◆ **Task prompt**:
The full set of entries below needs to be written out exactly.

◆ **Data to process**:
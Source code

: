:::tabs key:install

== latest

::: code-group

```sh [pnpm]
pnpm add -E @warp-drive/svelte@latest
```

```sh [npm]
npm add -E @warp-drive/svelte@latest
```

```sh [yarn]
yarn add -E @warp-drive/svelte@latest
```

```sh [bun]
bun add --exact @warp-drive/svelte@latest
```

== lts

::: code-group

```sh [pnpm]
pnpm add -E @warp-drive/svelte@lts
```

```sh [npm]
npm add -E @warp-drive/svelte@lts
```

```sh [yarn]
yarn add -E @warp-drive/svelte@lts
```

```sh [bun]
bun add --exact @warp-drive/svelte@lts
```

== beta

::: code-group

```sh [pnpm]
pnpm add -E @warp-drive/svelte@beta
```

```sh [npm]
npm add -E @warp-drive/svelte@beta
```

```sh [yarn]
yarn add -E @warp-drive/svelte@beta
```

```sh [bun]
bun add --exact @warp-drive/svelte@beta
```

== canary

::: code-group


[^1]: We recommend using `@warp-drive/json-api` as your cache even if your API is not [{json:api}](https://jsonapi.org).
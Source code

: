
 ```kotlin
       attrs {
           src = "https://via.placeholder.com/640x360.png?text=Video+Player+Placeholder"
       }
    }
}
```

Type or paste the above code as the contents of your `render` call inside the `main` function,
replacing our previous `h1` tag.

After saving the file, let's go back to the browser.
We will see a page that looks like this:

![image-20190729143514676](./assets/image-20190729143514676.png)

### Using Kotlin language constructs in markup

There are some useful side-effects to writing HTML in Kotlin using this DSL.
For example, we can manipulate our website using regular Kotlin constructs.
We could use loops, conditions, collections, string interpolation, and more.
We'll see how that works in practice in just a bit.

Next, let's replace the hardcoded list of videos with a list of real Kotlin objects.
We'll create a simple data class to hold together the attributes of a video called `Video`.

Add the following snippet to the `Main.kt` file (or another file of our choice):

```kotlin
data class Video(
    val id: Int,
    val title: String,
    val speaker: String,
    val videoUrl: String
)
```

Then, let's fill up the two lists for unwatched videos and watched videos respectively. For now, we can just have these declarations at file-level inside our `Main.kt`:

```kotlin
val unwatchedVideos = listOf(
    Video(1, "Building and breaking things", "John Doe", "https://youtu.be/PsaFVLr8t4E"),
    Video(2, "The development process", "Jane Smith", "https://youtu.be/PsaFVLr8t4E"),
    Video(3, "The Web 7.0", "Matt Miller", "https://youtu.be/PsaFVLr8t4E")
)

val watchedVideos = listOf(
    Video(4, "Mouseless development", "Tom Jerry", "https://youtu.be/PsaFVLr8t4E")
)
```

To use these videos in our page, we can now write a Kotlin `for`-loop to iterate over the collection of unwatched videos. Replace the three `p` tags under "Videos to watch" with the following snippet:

◆ **Result of this exercise**:
Source code

::::tabs key:install

== latest

::: code-group

```sh [pnpm]
pnpm add -E @warp-drive/svelte@latest
```

```sh [npm]
npm add -E @warp-drive/svelte@latest
```

```sh [yarn]
yarn add -E @warp-drive/svelte@latest
```

```sh [bun]
bun add --exact @warp-drive/svelte@latest
```

== lts

::: code-group

```sh [pnpm]
pnpm add -E @warp-drive/svelte@lts
```

```sh [npm]
npm add -E @warp-drive/svelte@lts
```

```sh [yarn]
yarn add -E @warp-drive/svelte@lts
```

```sh [bun]
bun add --exact @warp-drive/svelte@lts
```

== beta

::: code-group

```sh [pnpm]
pnpm add -E @warp-drive/svelte@beta
```

```sh [npm]
npm add -E @warp-drive/svelte@beta
```

```sh [yarn]
yarn add -E @warp-drive/svelte@beta
```

```sh [bun]
bun add --exact @warp-drive/svelte@beta
```

== canary

::: code-group


[^1]: We recommend using `@warp-drive/json-api` as your cache even if your API is not [{json:api}](https://jsonapi.org).
Source code

:
 ```kotlin
       attrs {
           src = "https://via.placeholder.com/640x360.png?text=Video+Player+Placeholder"
       }
    }
}
```

Type or paste the above code as the contents of your `render` call inside the `main` function,
replacing our previous `h1` tag.

After saving the file, let's go back to the browser.
We will see a page that looks like this:

![image-20190729143514676](./assets/image-20190729143514676.png)

### Using Kotlin language constructs in markup

There are some useful side-effects to writing HTML in Kotlin using this DSL.
For example, we can manipulate our website using regular Kotlin constructs.
We could use loops, conditions, collections, string interpolation, and more.
We'll see how that works in practice in just a bit.

Next, let's replace the hardcoded list of videos with a list of real Kotlin objects.
We'll create a simple data class to hold together the attributes of a video called `Video`.

Add the following snippet to the `Main.kt` file (or another file of our choice):

```kotlin
data class Video(
    val id: Int,
    val title: String,
    val speaker: String,
    val videoUrl: String
)
```

Then, let's fill up the two lists for unwatched videos and watched videos respectively. For now, we can just have these declarations at file-level inside our `Main.kt`:

```kotlin
val unwatchedVideos = listOf(
    Video(1, "Building and breaking things", "John Doe", "https://youtu.be/PsaFVLr8t4E"),
    Video(2, "The development process", "Jane Smith", "https://youtu.be/PsaFVLr8t4E"),
    Video(3, "The Web 7.0", "Matt Miller", "https://youtu.be/PsaFVLr8t4E")
)

val watchedVideos = listOf(
    Video(4, "Mouseless development", "Tom Jerry", "https://youtu.be/PsaFVLr8t4E")
)
```

To use these videos in our page, we can now write a Kotlin `for`-loop to iterate over the collection of unwatched videos. Replace the three `p` tags under "Videos to watch" with the following snippet:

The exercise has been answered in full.